TRT-12 nega apreensão de passaporte e carteira de motorista de devedor trabalhista

Ao decidir sobre a imposição de medidas coercitivas, o magistrado tem a obrigação de “proteger e promover a dignidade da pessoa humana”, buscando sempre as alternativas menos severas para o devedor.

Dentro desse contexto, a 5ª Câmara do Tribunal Regional do Trabalho da 12ª Região (SC) decidiu, de forma unânime, que a carteira de motorista e o passaporte de um réu não devem ser apreendidos como forma de forçar o pagamento de uma dívida trabalhista.

A decisão foi proferida em processo que se tramitou por oito anos, no qual 16 funcionários solicitaram medidas coercitivas contra o empregador, a fim de satisfazer créditos que já haviam sido reconhecidos pela Justiça do Trabalho.

O caso ocorreu em Rio do Sul (SC) e envolveu empregados de uma empresa do setor de confecções.

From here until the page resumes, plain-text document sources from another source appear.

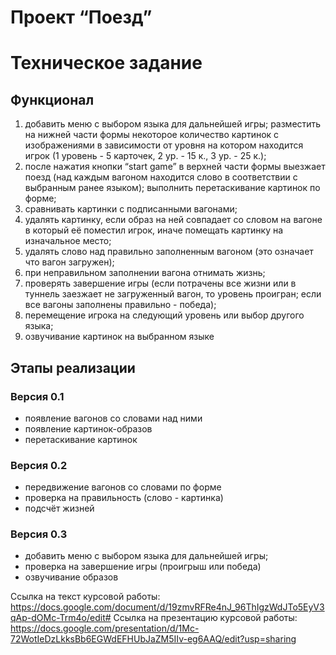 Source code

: # Проект “Поезд”

# Техническое задание
## Функционал
1. добавить меню с выбором языка для дальнейшей игры;
разместить на нижней части формы некоторое количество картинок с изображениями в зависимости от уровня на котором находится игрок (1 уровень - 5 карточек, 2 ур. - 15 к., 3 ур. - 25 к.);
2. после нажатия кнопки “start game” в верхней части формы выезжает поезд (над каждым вагоном находится слово в соответствии с выбранным ранее языком);
выполнить перетаскивание картинок по форме;
3. сравнивать картинки с подписанными вагонами;
4. удалять картинку, если образ на ней совпадает со словом на вагоне в который её поместил игрок, иначе помещать картинку на изначальное место;
5. удалять слово над правильно заполненным вагоном (это означает что вагон загружен);
6. при неправильном заполнении вагона отнимать жизнь;
7. проверять завершение игры (если потрачены все жизни или в туннель заезжает не загруженный вагон, то уровень проигран; если все вагоны заполнены правильно - победа);
8. перемещение игрока на следующий уровень или выбор другого языка;
9. озвучивание картинок на выбранном языке

## Этапы реализации

### Версия 0.1
* появление вагонов со словами над ними
* появление картинок-образов
* перетаскивание картинок

### Версия 0.2
* передвижение вагонов со словами по форме
* проверка на правильность (слово - картинка)
* подсчёт жизней

### Версия 0.3
* добавить меню с выбором языка для дальнейшей игры;
* проверка на завершение игры (проигрыш или победа)
* озвучивание образов

Ссылка на текст курсовой работы: https://docs.google.com/document/d/19zmvRFRe4nJ_96ThIgzWdJTo5EyV3qAp-dOMc-Trm4o/edit#
Ссылка на презентацию курсовой работы: https://docs.google.com/presentation/d/1Mc-72WotIeDzLkksBb6EGWdEFHUbJaZM5IIv-eg6AAQ/edit?usp=sharing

Apesar de a dívida ter sido reconhecida pelo tribunal, várias tentativas de pagamento restaram infrutíferas.

Diante da impossibilidade de quitação, os autores da ação buscaram a apreensão do passaporte, da CNH e a suspensão do direito de dirigir de um dos sócios da empresa devedora, mas o juiz de primeira instância negou esse pedido.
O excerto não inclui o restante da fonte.